The impact of a non-recurrent disturbance influences the traveltime of the path of the disturbance, but also influences the traveltime of nearby paths. At the path of the dis- turbance, the traveltime will be multiplied with an impact factor between 1 and 3. The impact factor is calculated by generating a random number, RN , between zero and two and then add 1 to that random number, which gives a random factor between 1 and 3.

The impact of the disturbance on nearby paths can now be determined. Within a range of 3 of the endpoints corresponding to the path of the disturbance, the traveltime on that path will be multiplied with a factor 1 + 0.75 ∗ RN . For paths within a range between 3 and 20 of the endpoints, the traveltime will be multiplied with a factor 1 + 0.5 ∗ RN . 5.3 Numerical results

First, the offline method will be evaluated. This will be done by running the method using the original Solomon instances and in that way, the achievement of the tabu search heuristic can be compared with the results of other heuristics. After that, the online method can be evaluated by running both the offline method and the online method, with the same initial set of routes, on the same instance.

5.3.1 Evaluating the offline solution method

The tabu search has a few parameters that have to be set. Higgins (2001) [7] has tested the used tabu search on several instances and determined the best parameter values. For φ and Φ these are 10 and 50, respectively. The best sample size found is 1600 and the best length of the tabu list is 1000 for significantly improving the final solution. The tabu search is for large problems, which would be a problem with 2000 customers in our case.
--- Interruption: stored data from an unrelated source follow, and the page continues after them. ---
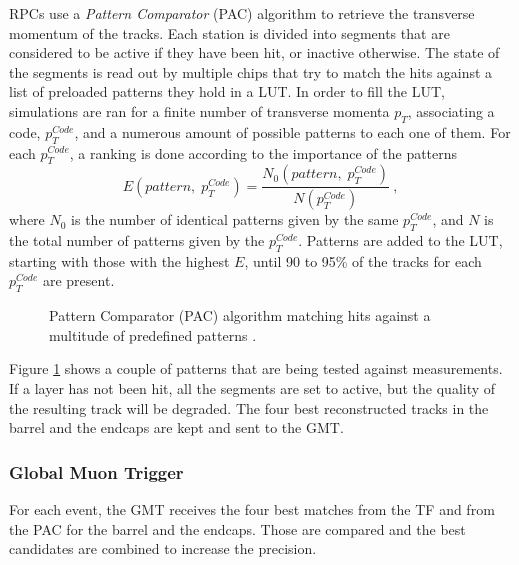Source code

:     				RPCs use a \emph{Pattern Comparator} (PAC) algorithm \Cite{These_Karol} to retrieve the transverse momentum of the tracks. Each station is divided into segments that are considered to be active if they have been hit, or inactive otherwise. The state of the segments is read out by multiple chips that try to match the hits against a list of preloaded patterns they hold in a LUT. In order to fill the LUT, simulations are ran for a finite number of transverse momenta $ p_T $, associating a code, $ p_T^{Code} $, and a numerous amount of possible patterns to each one of them. For each $ p_T^{Code} $, a ranking is done according to the importance of the patterns
    				\begin{equation}
    					E(pattern, \; p_T^{Code}) = \frac{N_0(pattern, \; p_T^{Code})}{N(p_T^{Code})} \ ,
    				\end{equation}
    				where $ N_0 $ is the number of identical patterns given by the same $ p_T^{Code} $, and $ N $ is the total number of patterns given by the $ p_T^{Code} $. Patterns are added to the LUT, starting with those with the highest $ E $, until 90 to 95\% of the tracks for each $ p_T^{Code} $ are present. \\

    				\begin{figure}[h!]
    					\centering
    					\caption{Pattern Comparator (PAC) algorithm matching hits against a multitude of predefined patterns \Cite{These_Karol}.}
    					\label{fig:trigger_system_and_reconstruction_algorithms__rpc}
    				\end{figure}

    				Figure \ref{fig:trigger_system_and_reconstruction_algorithms__rpc} shows a couple of patterns that are being tested against measurements. If a layer has not been hit, all the segments are set to active, but the quality of the resulting track will be degraded. The four best reconstructed tracks in the barrel and the endcaps are kept and sent to the GMT.

    			\subsubsection{Global Muon Trigger}
    			\label{sec:trigger_system_and_reconstruction_algorithms__global_muon_trigger}

    				For each event, the GMT receives the four best matches from the TF and from the PAC for the barrel and the endcaps. Those are compared and the best candidates are combined to increase the precision.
Therefore, the tabu list is reduced from 1000 to 500. The values of φ and Φ are set on the value found by Higgins.

The values α, β and γ corresponding to the penalty of the total number of times arriving too late, capacity overflow constraint and the lateness penalty are set on respectively 5000, 500 and 10. Since feasibility is a must, it is better to have a strong penalty for the total number of times of arriving too late instead of a strong lateness penalty. Namely, there is a chance that the lateness of a vehicle at a customer is close to zero and then it gives a very small penalty. Still the customer is served too late, so instead, if a strong penalty for the number of times of arriving too late is used, it has a much bigger influence on the cost function and therefore the result. Only for the tabu search, an extra penalty of 5000 is added per used vehicles in order to minimize the number used vehicles.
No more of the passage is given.